A lot of these steps require very complex hardware, as such there are very few units available for pipe-lining the operation. This is made even more complex by each instruction being located in the same memory space so already there has to be some duplicate systems to allow proper instruction pipelining. The end result is that using 1 instruction to copy memory from one location to another or using 2 instruction which separately read then write memory has absolutely no speed difference since the memory I/O controller will result in most of the processor stalls anyway.
In x86 there actually is an instruction to do this copy. Combined with the repeat bits of instructions it is possible to very efficiently copy large chunks of memory from 1 place to another. Simutrans uses this instruction on the GCC builds to speed up fill rate due to its software rasterizer.
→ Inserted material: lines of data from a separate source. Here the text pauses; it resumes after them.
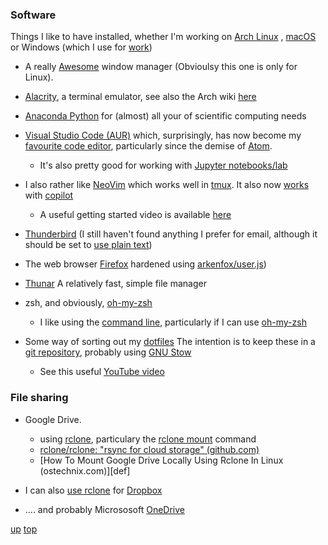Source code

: ### Software

Things I like to have installed, whether I'm working on [Arch Linux](../arch_linux/README.md) , [macOS](../macos/README.md) or Windows (which I use for [work](../work/README.md))

- A really [Awesome](https://awesomewm.org/) window manager (Obvioulsy this one is only for Linux).
- [Alacrity](https://github.com/alacritty/alacritty), a terminal emulator, see also the Arch wiki [here](https://wiki.archlinux.org/title/Alacritty)
- [Anaconda Python](https://www.anaconda.com/) for (almost) all your of scientific computing needs
- [Visual Studio Code (AUR)](https://aur.archlinux.org/packages/visual-studio-code-bin) which, surprisingly, has now become my [favourite code editor](https://code.visualstudio.com/updates/v1_86), particularly since the demise of [Atom](https://github.blog/2022-06-08-sunsetting-atom/).
  - It's also pretty good for working with [Jupyter](https://jupyter.org/)[ notebooks/lab](https://marketplace.visualstudio.com/items?itemName=ms-toolsai.jupyter)

- I also rather like [NeoVim](https://neovim.io/) which works well in [tmux](https://github.com/tmux/tmux/wiki). It also now [works](https://github.com/github/copilot.vim) with [copilot](https://github.com/features/copilot)
  - A useful getting started video is available [here](https://www.youtube.com/watch?v=zHTeCSVAFNY)


- [Thunderbird](https://wiki.archlinux.org/title/Thunderbird) (I still haven't found anything I prefer for email, although it should be set to [use plain text](https://useplaintext.email/))
- The web browser [Firefox](https://wiki.archlinux.org/title/Firefox) hardened using [arkenfox/user.js](https://github.com/arkenfox/user.js/))
- [Thunar](https://wiki.archlinux.org/title/Thunar) A relatively fast, simple file manager
- zsh, and obviously, [oh-my-zsh](https://ohmyz.sh/)
  - I like using the [command line](https://jeroenjanssens.com/dsatcl/), particularly if I can use [oh-my-zsh](https://github.com/ohmyzsh/wiki/blob/main/Cheatsheet.md)
- Some way of sorting out my [dotfiles](https://github.com/webpro/awesome-dotfiles) The intention is to keep these in a [git repository](https://github.com/GrahamArden/dotfiles), probably using [GNU Stow](https://www.gnu.org/software/stow/)
  - See this useful [YouTube video](https://www.youtube.com/watch?v=y6XCebnB9gs)

### File sharing
- Google Drive.
  - using [rclone](https://archlinux.org/packages/extra/x86_64/rclone/), particulary the [rclone mount](https://rclone.org/commands/rclone_mount/) command
  - [rclone/rclone: "rsync for cloud storage" (github.com)](https://github.com/rclone/rclone)
  - [How To Mount Google Drive Locally Using Rclone In Linux (ostechnix.com)][def]

- I can also [use rclone](https://rclone.org/dropbox/) for  [Dropbox](https://aur.archlinux.org/packages/dropbox)
- .... and probably Micrososoft [OneDrive](https://rclone.org/onedrive/)

[up](README.md)
[top](../README.md)
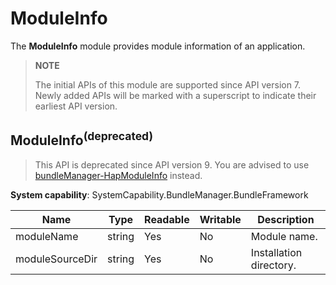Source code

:# ModuleInfo

The **ModuleInfo** module provides module information of an application.

> **NOTE**
>
> The initial APIs of this module are supported since API version 7. Newly added APIs will be marked with a superscript to indicate their earliest API version.

## ModuleInfo<sup>(deprecated)<sup>
> This API is deprecated since API version 9. You are advised to use [bundleManager-HapModuleInfo](js-apis-bundleManager-hapModuleInfo.md) instead.

**System capability**: SystemCapability.BundleManager.BundleFramework

| Name           | Type  | Readable| Writable| Description    |
| --------------- | ------ | ---- | ---- | -------- |
| moduleName      | string | Yes  | No  | Module name.|
| moduleSourceDir | string | Yes  | No  | Installation directory.|
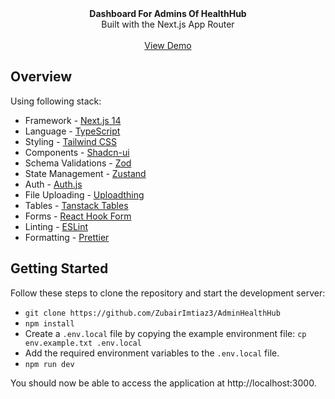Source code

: <div align="center"><strong>Dashboard For Admins Of HealthHub</strong></div>
<div align="center">Built with the Next.js App Router</div>
<br />
<div align="center">
<a href="https://admin-health-hub.vercel.app/">View Demo</a>
<span>
</div>

## Overview

Using following stack:

- Framework - [Next.js 14](https://nextjs.org/13)
- Language - [TypeScript](https://www.typescriptlang.org)
- Styling - [Tailwind CSS](https://tailwindcss.com)
- Components - [Shadcn-ui](https://ui.shadcn.com)
- Schema Validations - [Zod](https://zod.dev)
- State Management - [Zustand](https://zustand-demo.pmnd.rs)
- Auth - [Auth.js](https://authjs.dev/)
- File Uploading - [Uploadthing](https://uploadthing.com)
- Tables - [Tanstack Tables](https://ui.shadcn.com/docs/components/data-table)
- Forms - [React Hook Form](https://ui.shadcn.com/docs/components/form)
- Linting - [ESLint](https://eslint.org)
- Formatting - [Prettier](https://prettier.io)

## Getting Started

Follow these steps to clone the repository and start the development server:

- `git clone https://github.com/ZubairImtiaz3/AdminHealthHub`
- `npm install`
- Create a `.env.local` file by copying the example environment file:
  `cp env.example.txt .env.local`
- Add the required environment variables to the `.env.local` file.
- `npm run dev`

You should now be able to access the application at http://localhost:3000.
However this is nothing more than a "hack". Internally processors use a RISC system known as "microcode" to manage pipelining and execution of instructions. The instruction decode circuitry will translate this highly complex function into some configuration of micro code which then is executed by the control circuitry to carry out all the required steps of the instruction. Combined with the fact the instruction path is probably not that optimized the end result is that that single executing instruction probably performs similarly to multiple functionally equivalent executing functions. The whole reason the function exists is for legacy reasons, and I believe it is not functional in x86-64 which aimed for a streamlined RISC style instruction set.
ARM processors should have caches, but only the high end ones such as found on phones. This is because the clock rate is sufficient that there is a significant speed up and power saving from using cache. Some ARM processors have additional memory access requirements such as alignment and minimum read size. ARM processors in the low end often avoid cache as the clock rate is so low that they interface at almost native speed with memory (especially since memory is often on the same dye or in the same package as the processor. That said they are such low power devices you cannot compare it with the ARM CPUs found in phones, using different instruction sets and architecture.
AMD is trying to alter how memory is interfaced to improve memory I/O rate and latency. Since they use integrated solutions (eg XBO and PS4, all elements are soldered directly on the board) they are deciding to go one further by pretty much putting stacked memory physically near/on the CPU/GPU giving it performance closer to cache than to current memory. That said it is obviously impossible to upgrade the memory in such systems, thus why it is only really useful for mass produced computers and game consoles.